_REQUIRED WORK_:
Can you write out every line from the start of the records below through the line containing "this case these", leaving out any pictures?

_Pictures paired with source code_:

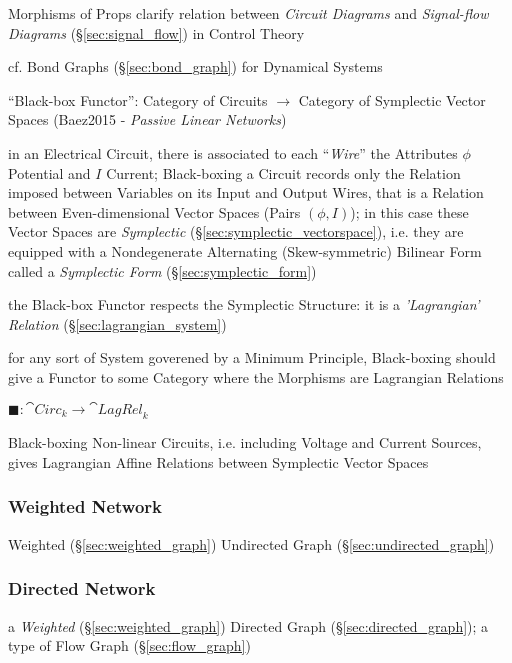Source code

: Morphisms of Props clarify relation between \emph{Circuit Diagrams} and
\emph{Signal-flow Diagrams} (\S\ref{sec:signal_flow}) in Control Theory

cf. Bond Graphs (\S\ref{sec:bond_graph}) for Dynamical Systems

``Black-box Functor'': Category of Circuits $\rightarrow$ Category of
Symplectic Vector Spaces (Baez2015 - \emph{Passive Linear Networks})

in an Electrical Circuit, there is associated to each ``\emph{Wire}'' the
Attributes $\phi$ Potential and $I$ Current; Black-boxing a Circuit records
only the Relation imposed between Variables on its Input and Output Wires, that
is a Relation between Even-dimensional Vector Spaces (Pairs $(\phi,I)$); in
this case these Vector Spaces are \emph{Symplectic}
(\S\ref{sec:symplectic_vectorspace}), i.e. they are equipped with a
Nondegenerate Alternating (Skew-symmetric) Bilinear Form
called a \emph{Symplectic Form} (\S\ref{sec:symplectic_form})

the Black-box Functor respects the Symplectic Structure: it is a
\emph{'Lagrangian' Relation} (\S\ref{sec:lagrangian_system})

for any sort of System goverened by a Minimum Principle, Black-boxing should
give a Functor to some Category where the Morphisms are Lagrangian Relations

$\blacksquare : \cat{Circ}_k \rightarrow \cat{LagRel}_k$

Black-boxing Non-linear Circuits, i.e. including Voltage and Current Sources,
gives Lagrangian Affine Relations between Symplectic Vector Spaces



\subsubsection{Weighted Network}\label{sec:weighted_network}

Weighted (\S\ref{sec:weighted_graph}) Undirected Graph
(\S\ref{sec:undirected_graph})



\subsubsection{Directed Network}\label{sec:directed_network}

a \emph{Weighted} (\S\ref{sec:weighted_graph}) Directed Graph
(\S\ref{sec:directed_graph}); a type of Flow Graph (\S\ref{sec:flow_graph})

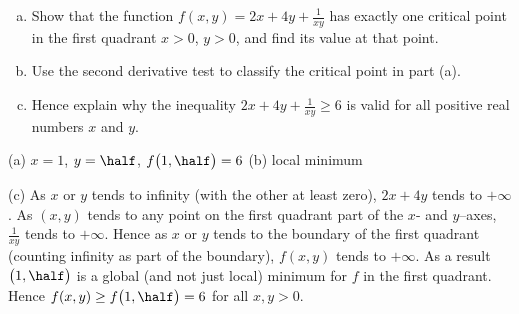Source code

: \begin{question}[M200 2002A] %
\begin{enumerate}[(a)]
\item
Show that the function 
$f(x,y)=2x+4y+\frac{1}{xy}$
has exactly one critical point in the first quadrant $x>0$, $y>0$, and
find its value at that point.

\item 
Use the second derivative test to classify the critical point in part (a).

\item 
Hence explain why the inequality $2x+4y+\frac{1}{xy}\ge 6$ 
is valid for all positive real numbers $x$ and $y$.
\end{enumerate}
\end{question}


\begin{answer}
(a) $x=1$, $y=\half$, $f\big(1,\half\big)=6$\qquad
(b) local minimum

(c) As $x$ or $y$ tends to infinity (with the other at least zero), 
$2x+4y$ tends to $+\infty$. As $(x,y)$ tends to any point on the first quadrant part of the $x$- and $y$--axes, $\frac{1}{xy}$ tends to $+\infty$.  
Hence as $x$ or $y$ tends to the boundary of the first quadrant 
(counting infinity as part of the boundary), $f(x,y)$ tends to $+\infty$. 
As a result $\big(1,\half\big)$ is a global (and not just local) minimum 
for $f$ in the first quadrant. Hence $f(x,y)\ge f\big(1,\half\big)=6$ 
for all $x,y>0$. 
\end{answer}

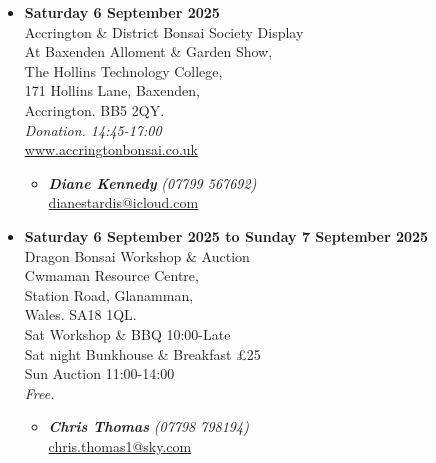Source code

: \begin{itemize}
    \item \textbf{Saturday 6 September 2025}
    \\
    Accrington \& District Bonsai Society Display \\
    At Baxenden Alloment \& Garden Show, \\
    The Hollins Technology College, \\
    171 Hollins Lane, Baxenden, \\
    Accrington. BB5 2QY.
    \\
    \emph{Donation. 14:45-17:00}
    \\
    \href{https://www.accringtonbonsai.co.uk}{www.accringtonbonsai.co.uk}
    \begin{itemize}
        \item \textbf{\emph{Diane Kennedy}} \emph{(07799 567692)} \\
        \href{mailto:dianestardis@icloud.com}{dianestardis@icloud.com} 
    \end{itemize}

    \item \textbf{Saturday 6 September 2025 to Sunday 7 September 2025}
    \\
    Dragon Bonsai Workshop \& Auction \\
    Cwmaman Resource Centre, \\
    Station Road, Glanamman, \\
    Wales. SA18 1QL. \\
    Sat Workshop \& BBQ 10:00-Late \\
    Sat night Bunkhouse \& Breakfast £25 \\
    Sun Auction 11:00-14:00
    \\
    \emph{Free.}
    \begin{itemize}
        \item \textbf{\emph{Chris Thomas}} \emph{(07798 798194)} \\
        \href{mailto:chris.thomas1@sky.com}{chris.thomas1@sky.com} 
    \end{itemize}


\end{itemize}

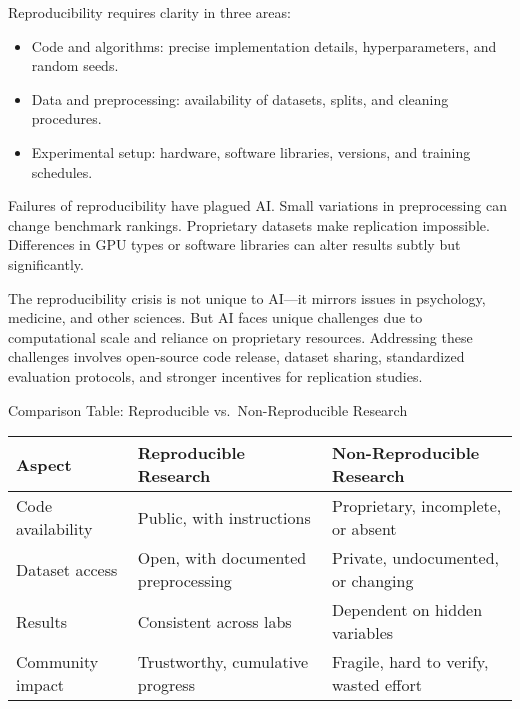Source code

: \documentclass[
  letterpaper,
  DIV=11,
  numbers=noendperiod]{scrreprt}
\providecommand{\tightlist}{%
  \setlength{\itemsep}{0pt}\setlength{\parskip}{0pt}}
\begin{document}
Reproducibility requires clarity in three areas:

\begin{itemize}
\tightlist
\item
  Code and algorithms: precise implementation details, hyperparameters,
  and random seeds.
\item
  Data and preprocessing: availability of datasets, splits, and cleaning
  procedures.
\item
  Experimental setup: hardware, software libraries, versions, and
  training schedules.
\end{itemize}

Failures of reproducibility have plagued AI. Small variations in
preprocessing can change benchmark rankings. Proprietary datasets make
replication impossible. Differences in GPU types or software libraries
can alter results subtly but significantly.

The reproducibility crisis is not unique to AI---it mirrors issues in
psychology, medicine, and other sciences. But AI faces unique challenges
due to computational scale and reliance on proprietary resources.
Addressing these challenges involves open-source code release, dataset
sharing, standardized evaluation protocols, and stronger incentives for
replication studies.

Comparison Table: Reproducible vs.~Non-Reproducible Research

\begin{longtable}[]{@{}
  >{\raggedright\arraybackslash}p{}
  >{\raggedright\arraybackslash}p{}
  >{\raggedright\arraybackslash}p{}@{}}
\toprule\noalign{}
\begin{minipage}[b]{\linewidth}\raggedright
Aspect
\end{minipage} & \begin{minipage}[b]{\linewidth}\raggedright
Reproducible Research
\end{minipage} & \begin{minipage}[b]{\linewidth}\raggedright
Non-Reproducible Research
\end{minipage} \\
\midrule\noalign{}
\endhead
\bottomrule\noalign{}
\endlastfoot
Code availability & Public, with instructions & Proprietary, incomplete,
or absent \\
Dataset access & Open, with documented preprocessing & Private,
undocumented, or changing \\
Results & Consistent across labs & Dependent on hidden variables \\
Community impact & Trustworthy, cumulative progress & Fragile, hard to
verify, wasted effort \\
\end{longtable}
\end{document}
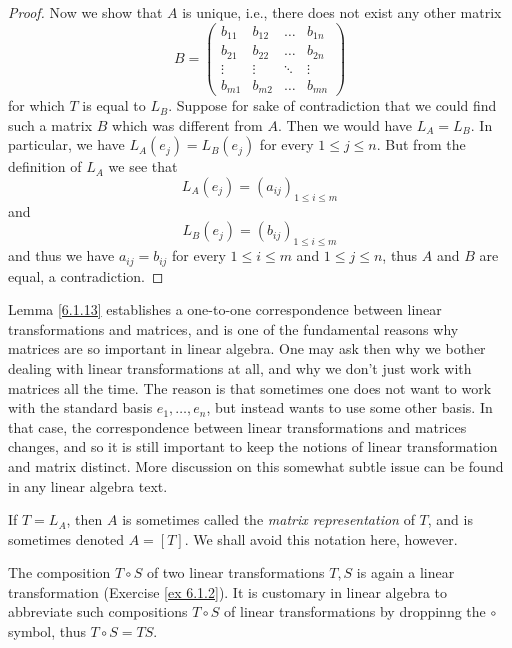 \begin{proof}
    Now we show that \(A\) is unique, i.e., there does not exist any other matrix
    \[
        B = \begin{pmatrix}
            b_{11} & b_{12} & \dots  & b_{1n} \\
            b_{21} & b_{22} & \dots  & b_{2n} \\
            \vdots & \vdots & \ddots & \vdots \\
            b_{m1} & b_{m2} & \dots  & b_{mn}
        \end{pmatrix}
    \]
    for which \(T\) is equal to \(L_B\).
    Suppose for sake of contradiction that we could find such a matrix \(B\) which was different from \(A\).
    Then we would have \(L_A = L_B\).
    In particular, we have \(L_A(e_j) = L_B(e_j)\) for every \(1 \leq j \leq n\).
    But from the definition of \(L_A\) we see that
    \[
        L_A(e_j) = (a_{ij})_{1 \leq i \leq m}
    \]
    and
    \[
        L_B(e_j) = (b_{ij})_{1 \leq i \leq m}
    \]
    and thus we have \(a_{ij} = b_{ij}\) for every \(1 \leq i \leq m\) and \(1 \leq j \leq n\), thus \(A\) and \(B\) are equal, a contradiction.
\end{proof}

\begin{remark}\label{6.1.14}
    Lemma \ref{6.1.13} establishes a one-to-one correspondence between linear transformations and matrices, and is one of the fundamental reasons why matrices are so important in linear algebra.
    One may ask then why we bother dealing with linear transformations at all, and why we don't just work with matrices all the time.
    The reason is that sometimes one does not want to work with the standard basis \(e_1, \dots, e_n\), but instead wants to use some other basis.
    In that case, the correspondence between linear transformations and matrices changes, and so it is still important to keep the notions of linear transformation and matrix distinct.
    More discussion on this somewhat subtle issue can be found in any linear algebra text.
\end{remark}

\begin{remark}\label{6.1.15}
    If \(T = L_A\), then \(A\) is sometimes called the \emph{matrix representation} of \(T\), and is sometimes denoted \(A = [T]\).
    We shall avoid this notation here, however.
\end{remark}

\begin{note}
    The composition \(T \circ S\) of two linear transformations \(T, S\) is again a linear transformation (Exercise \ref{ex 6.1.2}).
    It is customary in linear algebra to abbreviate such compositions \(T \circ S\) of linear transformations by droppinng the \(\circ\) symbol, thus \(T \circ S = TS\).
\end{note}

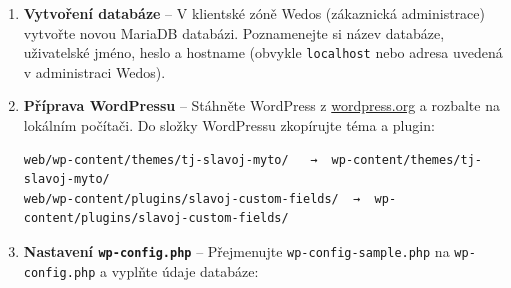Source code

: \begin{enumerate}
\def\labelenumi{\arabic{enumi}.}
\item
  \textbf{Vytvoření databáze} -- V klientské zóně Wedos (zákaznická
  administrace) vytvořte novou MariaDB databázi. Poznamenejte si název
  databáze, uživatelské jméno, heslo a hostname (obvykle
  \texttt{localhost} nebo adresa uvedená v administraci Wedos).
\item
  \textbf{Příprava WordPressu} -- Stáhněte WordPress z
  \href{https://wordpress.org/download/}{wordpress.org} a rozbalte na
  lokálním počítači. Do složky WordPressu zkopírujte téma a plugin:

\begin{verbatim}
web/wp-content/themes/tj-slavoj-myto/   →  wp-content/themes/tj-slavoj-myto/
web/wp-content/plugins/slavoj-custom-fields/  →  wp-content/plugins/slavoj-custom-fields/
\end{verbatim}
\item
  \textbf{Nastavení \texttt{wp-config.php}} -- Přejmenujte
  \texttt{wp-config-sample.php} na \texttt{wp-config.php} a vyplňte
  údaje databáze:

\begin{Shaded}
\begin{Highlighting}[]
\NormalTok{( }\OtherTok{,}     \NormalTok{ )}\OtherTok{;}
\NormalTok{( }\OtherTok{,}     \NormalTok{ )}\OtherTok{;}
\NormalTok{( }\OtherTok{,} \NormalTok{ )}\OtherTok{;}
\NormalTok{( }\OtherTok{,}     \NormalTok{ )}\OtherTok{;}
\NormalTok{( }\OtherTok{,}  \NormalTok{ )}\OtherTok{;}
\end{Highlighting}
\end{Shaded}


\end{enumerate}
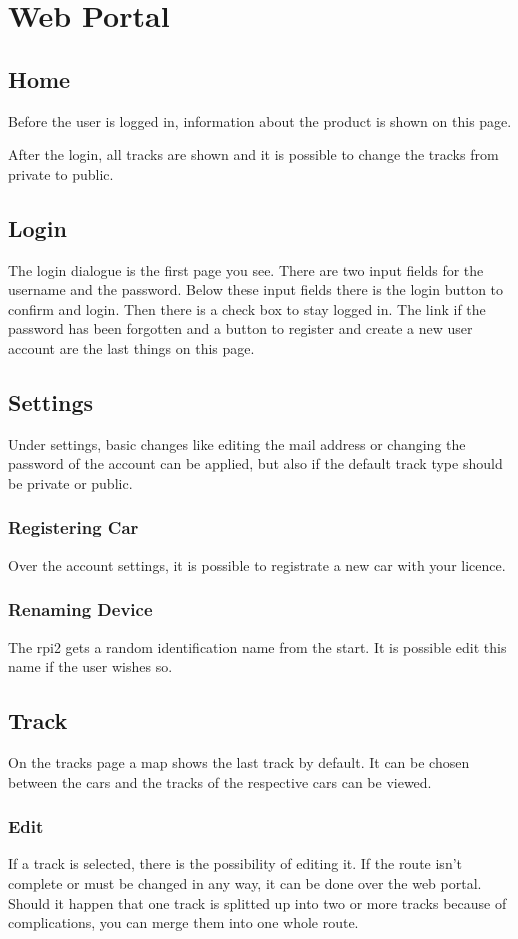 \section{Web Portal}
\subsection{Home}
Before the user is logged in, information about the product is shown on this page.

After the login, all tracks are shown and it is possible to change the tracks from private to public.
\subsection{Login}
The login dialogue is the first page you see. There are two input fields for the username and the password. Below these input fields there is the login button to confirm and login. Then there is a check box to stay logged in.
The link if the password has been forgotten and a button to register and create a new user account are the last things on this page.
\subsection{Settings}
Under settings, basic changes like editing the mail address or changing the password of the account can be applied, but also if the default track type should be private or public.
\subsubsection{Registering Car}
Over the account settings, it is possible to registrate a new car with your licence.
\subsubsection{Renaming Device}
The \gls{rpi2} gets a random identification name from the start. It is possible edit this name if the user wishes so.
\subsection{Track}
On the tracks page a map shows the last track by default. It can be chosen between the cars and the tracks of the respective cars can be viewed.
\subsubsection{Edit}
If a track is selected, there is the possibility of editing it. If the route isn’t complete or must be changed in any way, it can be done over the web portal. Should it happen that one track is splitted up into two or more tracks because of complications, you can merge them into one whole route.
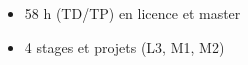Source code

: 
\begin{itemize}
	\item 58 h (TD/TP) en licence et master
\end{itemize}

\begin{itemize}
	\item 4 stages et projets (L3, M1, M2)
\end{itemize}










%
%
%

_RESULT BELOW_:
Source code

: Morphisms of Props clarify relation between \emph{Circuit Diagrams} and
\emph{Signal-flow Diagrams} (\S\ref{sec:signal_flow}) in Control Theory

cf. Bond Graphs (\S\ref{sec:bond_graph}) for Dynamical Systems

``Black-box Functor'': Category of Circuits $\rightarrow$ Category of
Symplectic Vector Spaces (Baez2015 - \emph{Passive Linear Networks})

in an Electrical Circuit, there is associated to each ``\emph{Wire}'' the
Attributes $\phi$ Potential and $I$ Current; Black-boxing a Circuit records
only the Relation imposed between Variables on its Input and Output Wires, that
is a Relation between Even-dimensional Vector Spaces (Pairs $(\phi,I)$); in
this case these Vector Spaces are \emph{Symplectic}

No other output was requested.